Clinical and Public Health Science collaborations

Tim Randolph collaborates with clinical, laboratory, and public health scientists who are using a wide range of data types to study health: early detection of cancer, classification of cancer subtypes, the influence of microbiome on cancer risk and treatment, neuro-connectivity and cognitive health, personalized treatment in transplant recipients, and patient-specific response to drugs including the lung cancer therapies. In this latter role, Tim directs the Bioinformatics Core for the Fred Hutch Lung SPORE, directed by McGarry Houghton.

Statistical Research

Mathematical and statistical work focuses on methods to facilitate the analysis of data in clinical, laboratory and public health sciences research. Data may be comprised of dozens to thousands (or more) measurements per sample which represent the presence and/or activity of molecular functions. Groups of metabolites, for example, may be indicative of a health status with the abundance of these metabolites determined by (groups of) gut bacteria. The goal is to aid understanding of how these types of data, when analyzed together, reveal additional insights. An interesting challenge is to put these analyses into a statistical framework that accounts for the many uncertainties in the data so that inferences can be made about relationships between molecular measurements and human health.  Active collaborations on these topics include: Jarek Harezlak, Parker Knight, Jing Ma, Ali Shojaie, Yue Wang, Mike Wu.

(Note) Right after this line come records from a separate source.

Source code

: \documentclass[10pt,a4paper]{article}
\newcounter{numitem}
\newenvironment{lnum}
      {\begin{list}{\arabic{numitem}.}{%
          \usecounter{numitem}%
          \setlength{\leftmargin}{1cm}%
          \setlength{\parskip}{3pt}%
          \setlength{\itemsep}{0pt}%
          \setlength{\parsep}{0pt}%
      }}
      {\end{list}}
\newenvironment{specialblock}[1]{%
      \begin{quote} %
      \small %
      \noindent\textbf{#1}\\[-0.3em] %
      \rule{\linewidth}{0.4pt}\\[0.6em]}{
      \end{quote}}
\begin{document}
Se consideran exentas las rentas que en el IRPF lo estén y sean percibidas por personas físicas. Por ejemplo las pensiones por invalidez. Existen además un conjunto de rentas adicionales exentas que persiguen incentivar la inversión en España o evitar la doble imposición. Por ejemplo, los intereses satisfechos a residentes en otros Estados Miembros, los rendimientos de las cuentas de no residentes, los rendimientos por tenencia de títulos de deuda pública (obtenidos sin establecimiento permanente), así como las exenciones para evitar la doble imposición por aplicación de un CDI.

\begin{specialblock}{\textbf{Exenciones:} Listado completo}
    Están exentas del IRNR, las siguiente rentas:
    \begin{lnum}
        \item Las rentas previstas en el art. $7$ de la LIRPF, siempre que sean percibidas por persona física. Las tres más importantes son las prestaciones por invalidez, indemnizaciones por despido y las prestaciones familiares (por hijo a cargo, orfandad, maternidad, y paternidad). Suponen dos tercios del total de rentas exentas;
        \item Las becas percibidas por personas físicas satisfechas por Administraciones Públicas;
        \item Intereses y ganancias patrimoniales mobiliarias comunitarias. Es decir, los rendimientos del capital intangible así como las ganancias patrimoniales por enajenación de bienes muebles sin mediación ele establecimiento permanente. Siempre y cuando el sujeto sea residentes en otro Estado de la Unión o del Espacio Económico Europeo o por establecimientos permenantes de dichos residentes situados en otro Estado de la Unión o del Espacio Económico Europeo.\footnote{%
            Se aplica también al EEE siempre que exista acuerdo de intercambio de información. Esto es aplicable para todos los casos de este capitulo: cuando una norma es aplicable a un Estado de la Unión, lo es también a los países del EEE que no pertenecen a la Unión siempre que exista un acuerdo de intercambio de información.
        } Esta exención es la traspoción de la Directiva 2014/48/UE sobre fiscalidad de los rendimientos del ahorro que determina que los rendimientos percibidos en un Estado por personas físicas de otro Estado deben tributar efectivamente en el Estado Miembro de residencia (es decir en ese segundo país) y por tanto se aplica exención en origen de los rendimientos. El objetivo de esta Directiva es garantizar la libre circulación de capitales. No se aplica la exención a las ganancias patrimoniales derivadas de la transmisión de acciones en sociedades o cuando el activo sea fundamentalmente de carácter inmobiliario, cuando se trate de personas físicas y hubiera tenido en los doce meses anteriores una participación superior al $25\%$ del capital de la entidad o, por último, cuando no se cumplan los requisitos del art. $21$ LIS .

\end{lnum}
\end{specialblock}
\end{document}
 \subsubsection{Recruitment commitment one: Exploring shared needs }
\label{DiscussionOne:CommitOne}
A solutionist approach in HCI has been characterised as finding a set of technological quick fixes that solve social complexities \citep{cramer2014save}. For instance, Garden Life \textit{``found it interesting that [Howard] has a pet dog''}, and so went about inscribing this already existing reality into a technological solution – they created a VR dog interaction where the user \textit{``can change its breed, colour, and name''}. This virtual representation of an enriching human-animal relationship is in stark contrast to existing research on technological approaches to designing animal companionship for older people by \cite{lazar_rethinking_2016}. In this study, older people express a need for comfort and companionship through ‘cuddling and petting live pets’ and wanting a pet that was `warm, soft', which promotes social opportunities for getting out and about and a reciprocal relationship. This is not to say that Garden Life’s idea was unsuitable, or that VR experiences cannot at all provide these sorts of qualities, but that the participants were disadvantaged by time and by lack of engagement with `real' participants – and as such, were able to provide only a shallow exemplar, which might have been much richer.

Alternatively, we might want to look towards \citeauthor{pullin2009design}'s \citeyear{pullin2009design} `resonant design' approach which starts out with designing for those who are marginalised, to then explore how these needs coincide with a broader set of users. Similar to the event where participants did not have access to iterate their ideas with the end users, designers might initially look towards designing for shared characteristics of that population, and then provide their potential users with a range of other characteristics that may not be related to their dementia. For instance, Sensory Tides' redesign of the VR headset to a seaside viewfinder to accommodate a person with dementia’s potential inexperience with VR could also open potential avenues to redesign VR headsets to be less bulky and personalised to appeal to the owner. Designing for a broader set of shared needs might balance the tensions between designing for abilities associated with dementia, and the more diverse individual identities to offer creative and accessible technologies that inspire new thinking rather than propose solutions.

Examples of Statistical Research Projects

Kernel Penalized/Generalized Matrix Decompostion Regression: This family of projects is aimed at analyses of data having many (many) variables which may relate to one another based on spatial, temporal, biochemical or functional structure.  Extensions of penalized regression (such as ridge regression and the lasso) provide a statistically tractable way of incorporating biological context into the analysis of an otherwise intractable, underdetermined models. Applications include: longitudinally-sampled functions; metabolic networks; neuro-connectivity data; phylogenetic structure for microbiome data. 
    Motivated by a popular use of distance-based methods for analyzing multivariate data, we also incorporate (non linear) similarities between many-variate samples in order to inform high-dimensional linear regression models. Briefly, given n samples each with p molecular easurements (typically n << p), a set of (dis)similarity matrices (kernels) summarize relationships between the patient samples and investigate whether the p molecular measures (e.g., genes or microbes) are associated with a disease outcome among the n individuals. We incorporate these structures into a linear regression model that selects variables (i.e., metabolites, genes, etc)  associated with disease. See the works of KPR, GMDR, SpINNEr.

Joint Matrix Decomposition Regression: Bio-medical/chemical information can arise from multiple sources in the same individual:  proteins, genes, metabolites, and/or gut bacteria. Integrating these different data types into a single analysis is of interest since these sources of data are interdependent and may jointly inform human health. Here, we mathematically decompose the variation in multiple datasets into that which is shared among datatypes versus that which is separate (omic-specific). This project aims at using this joint data decomposition to obtain a statistical model that regresses a phenotype or health outcome on the shared signal (as well as the individual-data signal).  We estimate the association of each variable (e.g., each metabolite and each bacteria) with the outcome and provide statistical significance for each association.

Multiplex Immunohistochemistry (mIHC) analysis of tissue biopsies. Our mIHC local analysis of neighborhood densities (mIHC-LAND) quantifies regionally defined cell-specific immune markers based on their local densities in the tumor microenvironment (TME), and the densities of all neighboring cell-type markers. Using these region-specific densities (markers and their neighborhoods), we transform a tissue image into a high-dimensional array of marker-based density patterns.  This quantifies proteins (and their proximites) in the TME in a way that successfully classifies lung cancer subtypes that exhibit different treatment responses. 

Tissue Array Co-Occurrence Matrix Analysis (TACOMA): Accurate and interpretable open-source machine-learning algorithm for quantifying and classifying immunohistochemically-stained tissue images.